I have a homework question "Show the following is true using theorems. State which theorem you use at each step." This is just one of many problems I have! So, if you can help me with this one problem than I can apply what I learn to finish the rest. I don't want a handout; I just don't know where to start or what to do. I have looked through the different theorems in the book and I don't see how any would apply to this! Am i suppose to prove that the first part = the second?
$$A'BD' + BCD + ABC' + AB'D =\\ A'BD' + BCD + ABC' + AB'D + BC'D' + A'BC + ABD$$
Should I group two or more and work from there? Since, we are only working with '+' then I should only need these types of theorems?
I have a book that shows the different theorems. But it still doesn't help me tackle this problem. Are we to prove how the first part equals the second part? To me that's expanding and not reducing.
I can work either side i guess whichever is easier..

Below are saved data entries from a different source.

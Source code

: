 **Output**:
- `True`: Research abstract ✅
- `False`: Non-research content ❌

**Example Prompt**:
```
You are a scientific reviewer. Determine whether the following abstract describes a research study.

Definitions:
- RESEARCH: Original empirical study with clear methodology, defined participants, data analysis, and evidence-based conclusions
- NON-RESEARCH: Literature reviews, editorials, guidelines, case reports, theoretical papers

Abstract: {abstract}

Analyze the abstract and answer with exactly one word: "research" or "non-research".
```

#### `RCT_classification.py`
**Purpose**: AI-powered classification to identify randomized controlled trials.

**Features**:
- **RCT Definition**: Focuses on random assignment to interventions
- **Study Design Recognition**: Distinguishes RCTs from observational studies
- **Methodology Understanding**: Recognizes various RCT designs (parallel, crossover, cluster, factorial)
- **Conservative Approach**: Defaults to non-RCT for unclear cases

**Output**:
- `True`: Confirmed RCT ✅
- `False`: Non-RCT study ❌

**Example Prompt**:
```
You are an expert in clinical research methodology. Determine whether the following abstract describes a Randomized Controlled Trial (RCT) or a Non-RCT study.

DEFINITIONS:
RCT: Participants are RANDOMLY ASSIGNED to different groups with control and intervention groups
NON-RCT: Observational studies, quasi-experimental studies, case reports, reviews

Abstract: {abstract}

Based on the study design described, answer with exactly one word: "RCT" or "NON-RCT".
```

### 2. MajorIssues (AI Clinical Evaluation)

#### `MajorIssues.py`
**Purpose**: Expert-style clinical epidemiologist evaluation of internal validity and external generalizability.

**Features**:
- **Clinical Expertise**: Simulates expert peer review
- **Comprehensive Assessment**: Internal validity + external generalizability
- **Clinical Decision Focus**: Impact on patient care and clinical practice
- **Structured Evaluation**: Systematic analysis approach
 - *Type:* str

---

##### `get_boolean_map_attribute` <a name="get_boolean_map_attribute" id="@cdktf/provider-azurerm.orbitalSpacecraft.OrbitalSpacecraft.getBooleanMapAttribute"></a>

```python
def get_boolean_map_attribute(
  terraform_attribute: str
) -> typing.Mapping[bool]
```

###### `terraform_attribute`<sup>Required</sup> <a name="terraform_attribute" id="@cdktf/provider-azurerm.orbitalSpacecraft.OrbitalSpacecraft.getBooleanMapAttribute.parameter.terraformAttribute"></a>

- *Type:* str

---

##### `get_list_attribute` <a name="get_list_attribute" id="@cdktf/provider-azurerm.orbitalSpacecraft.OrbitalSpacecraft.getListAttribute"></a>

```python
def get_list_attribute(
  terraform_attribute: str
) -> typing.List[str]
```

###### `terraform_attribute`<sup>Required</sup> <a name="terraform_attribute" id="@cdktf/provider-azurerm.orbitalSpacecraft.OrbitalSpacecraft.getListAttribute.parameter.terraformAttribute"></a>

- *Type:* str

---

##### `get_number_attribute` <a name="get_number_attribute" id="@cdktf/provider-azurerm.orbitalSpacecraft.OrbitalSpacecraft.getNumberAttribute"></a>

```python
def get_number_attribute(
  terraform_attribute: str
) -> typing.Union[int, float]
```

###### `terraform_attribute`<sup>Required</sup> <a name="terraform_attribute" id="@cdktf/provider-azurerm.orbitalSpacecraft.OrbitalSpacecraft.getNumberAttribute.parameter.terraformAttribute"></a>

Here is a list of theorems the book provides $$\begin{align} & X + 0 = X&&\\ & X + 1 = 1&&\\ & X + X = X&&\\ & X + X' = 1&&\\ & X + Y = Y + X&&\\ & (X + Y) + Z = X +(Y + Z)&&\\ & X \times (X + Y) = X&&\\ & X \times Y + X \times Y' = X&& \end{align}$$
these are most of them. there are a few others.. The book i am using is digital logic - principles and practices.